The usual alternative to html-as-object-code is to use a template system, but template systems seem to move as a group (and individually during development) toward being a way to write your usual language, but surrounded by HTML, which has the same problems I outline above, since the designer still has to mess with what's really application code. I suppose this is because template systems are usually designed by programmers, for programmers.
You may notice if you look around that much of the time when someone replies to someone else (in any context, not specifically news.yc) they are saying something they wanted to say or like saying, rather than expecting to change someone's mind.
In fact, there are many, many exceptions to my general rule that you'd want to eventually turn over HTML/CSS/design stuff to a designer, and news.yc is one, probably. But the vast majority of my projects are no exception, and I'm fortunate to be married to a designer with strong opinions on the matter, so I get good feedback. :)
Heh. Actually, for most things I've been involved with, UI has been more difficult than any of the rest of it.

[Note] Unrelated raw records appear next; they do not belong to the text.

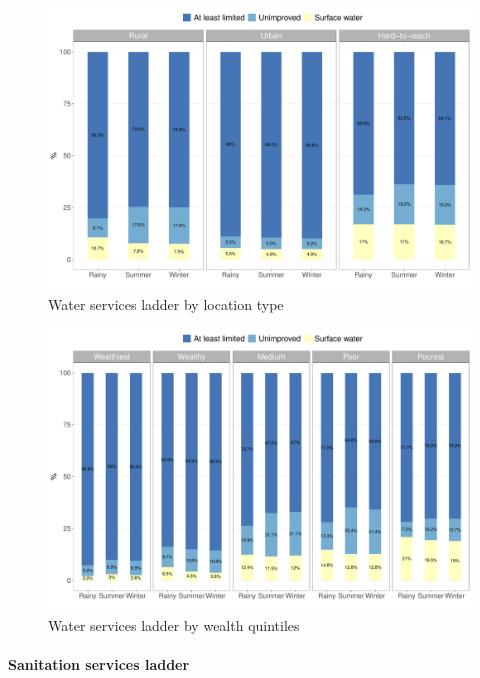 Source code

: \documentclass[12pt,a4paper]{article}
\let\oldparagraph\paragraph
\renewcommand{\paragraph}[1]{\oldparagraph{#1}\mbox{}}
\begin{document}
\begin{figure}[H]

{\centering \includegraphics{kayahReport_files/figure-latex/wash1plot-1} 

}

\caption{Water services ladder by location type}\label{fig:wash1plot}
\end{figure}

\begin{figure}[H]

{\centering \includegraphics{kayahReport_files/figure-latex/wash2plot-1} 

}

\caption{Water services ladder by wealth quintiles}\label{fig:wash2plot}
\end{figure}

\hypertarget{sanitation-services-ladder}{%
\paragraph{Sanitation services ladder}\label{sanitation-services-ladder}}
\end{document}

One of the promises of the web was that interface could be cleanly separated from the application itself, and it seems to me that most approaches being used today throw away that promise because the programmers assume that UI and design aren't important, or aren't hard.
So yeah, HTML is object code to PG because it can be. Sure, separating programming from web design may be necessary, but it's not better. Having the two concerns properly considered together is better, though more difficult to pull off.
The usual alternative to html-as-object-code is to use a template system, but template systems seem to move as a group (and individually during development) toward being a way to write your usual language, but surrounded by HTML, which has the same problems I outline above, since the designer still has to mess with what's really application code. I suppose this is because template systems are usually designed by programmers, for programmers.